Tooth 109 is absent. Mixed gas and soft tissue attenuating material fills the alveolar space and is seen extending into the right nasal passages. The material tracks caudally along the nasal meatus, obliterating/compressing the ventral nasal conchae.
(Hargreaves et al.)  
  • Key computed tomographic features of oronasal or oromaxillary sinus fistula identified by Hargreaves et al.:
    • Presence of a defect in the alveolar bone plate with formation of a tract of variable size
    • Heterogeneous material with mixed attenuation (food) extending from the oral cavity or alveolus into either a nasal passage or a paranasal sinus.
    • Associated signs of sinusitis/rhinitis.
  • Computed tomography may allow for detection of subtle changes early on. Can also aid in detection of small osseous fragments/possible sequestra within the alveolus or associated sinus (Hargreaves et al.).
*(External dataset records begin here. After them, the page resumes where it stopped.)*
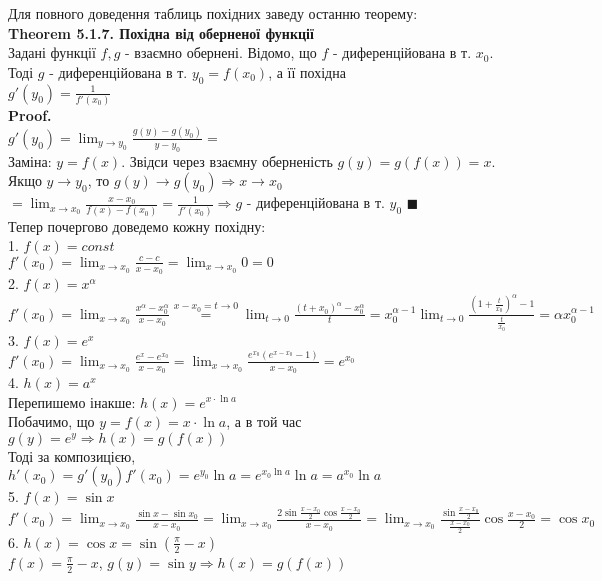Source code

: \documentclass[a4paper, 14pt]{extarticle}
\def\huge{\displaystyle}
\def\bigline{\vspace{5mm}\\}
\def\th#1{\textbf{Theorem {#1}}}
\def\proof{\textbf{Proof.}\\}
\def\bigline{\vspace{5mm}\\}
\def\qed{$\blacksquare$}
\begin{document}
Для повного доведення таблиць похідних заведу останню теорему:\\
\th{5.1.7. Похідна від оберненої функції}\\
Задані функції $f,g$ - взаємно обернені. Відомо, що $f$ - диференційована в т. $x_0$. Тоді $g$ - диференційована в т. $y_0 = f(x_0)$, а її похідна\\
$g'(y_0) = \huge \frac{1}{f'(x_0)}$\\
\proof
$g'(y_0) = \huge \lim_{y \to y_0} \frac{g(y)-g(y_0)}{y-y_0} =$\\
Заміна: $y = f(x)$. Звідси через взаємну оберненість $g(y)=g(f(x))=x$. Якщо $y \to y_0$, то $g(y) \to g(y_0) \Rightarrow x \to x_0$\\
$= \huge \lim_{x \to x_0}\frac{x-x_0}{f(x)-f(x_0)} = \frac{1}{f'(x_0)} \Rightarrow g$ - диференційована в т. $y_0$ \qed
\bigline
Тепер почергово доведемо кожну похідну:\\
1. $f(x) = const$\\
$f'(x_0) = \huge \lim_{x \to x_0} \frac{c-c}{x-x_0} = \lim_{x \to x_0} 0 = 0$
\bigline
2. $f(x) = x^{\alpha}$\\
$f'(x_0) = \huge \lim_{x \to x_0} \frac{x^{\alpha} - x_0^{\alpha}}{x-x_0} \overset{x-x_0 = t \to 0}{=} \lim_{t \to 0} \frac{(t+x_0)^{\alpha} - x_0^{\alpha}}{t} = x_0^{\alpha-1} \lim_{t \to 0} \frac{\left(1 + \frac{t}{x_0}\right)^{\alpha} - 1}{\frac{t}{x_0}} = \alpha x_0^{\alpha-1}$
\bigline
3. $f(x) = e^x$\\
$f'(x_0) = \huge \lim_{x \to x_0} \frac{e^x-e^{x_0}}{x-x_0} = \lim_{x \to x_0} \frac{e^{x_0}(e^{x-x_0}-1)}{x-x_0} = e^{x_0}$
\bigline
4. $h(x) = a^x$\\
Перепишемо інакше: $h(x) = e^{x \cdot \ln a}$\\
Побачимо, що $y = f(x) = x \cdot \ln a$, а в той час $g(y) = e^y \Rightarrow h(x)=g(f(x))$\\
Тоді за композицією, \\ $h'(x_0) = g'(y_0) f'(x_0) = e^{y_0} \ln a = e^{x_0 \ln a} \ln a = a^{x_0} \ln a$
\bigline
5. $f(x) = \sin x$\\
$f'(x_0) = \huge \lim_{x \to x_0} \frac{\sin x - \sin x_0}{x-x_0} = \lim_{x \to x_0} \frac{2 \sin \frac{x-x_0}{2} \cos \frac{x-x_0}{2}}{x-x_0} = \lim_{x \to x_0} \frac{\sin \frac{x-x_0}{2}}{\frac{x-x_0}{2}} \cos \frac{x-x_0}{2} = \cos x_0$
\bigline
6. $h(x) = \huge \cos x = \sin \left(\frac{\pi}{2} - x \right)$\\
$f(x) = \huge \frac{\pi}{2} - x$, $g(y) = \sin y \Rightarrow h(x) = g(f(x))$\\
\end{document}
  • Surgical debridement of damaged tissues, removal of retained fragments, impacted food and placement of PMMA (acrylic) alveolar plugs is the most common first treatment approach (Dixon et al.).


  • Hargreaves, Laura, and Jonathon J. Dixon. “Computed tomographic description of the highly variable imaging features of equine oromaxillary sinus and oronasal fistulae.” Veterinary radiology & ultrasound 59.5 (2018): 571-576.
  • Dixon, P. M. “Treatment of equine oro‐nasal and oro‐maxillary fistulae.” Equine Veterinary Education 32.9 (2020): 471-478.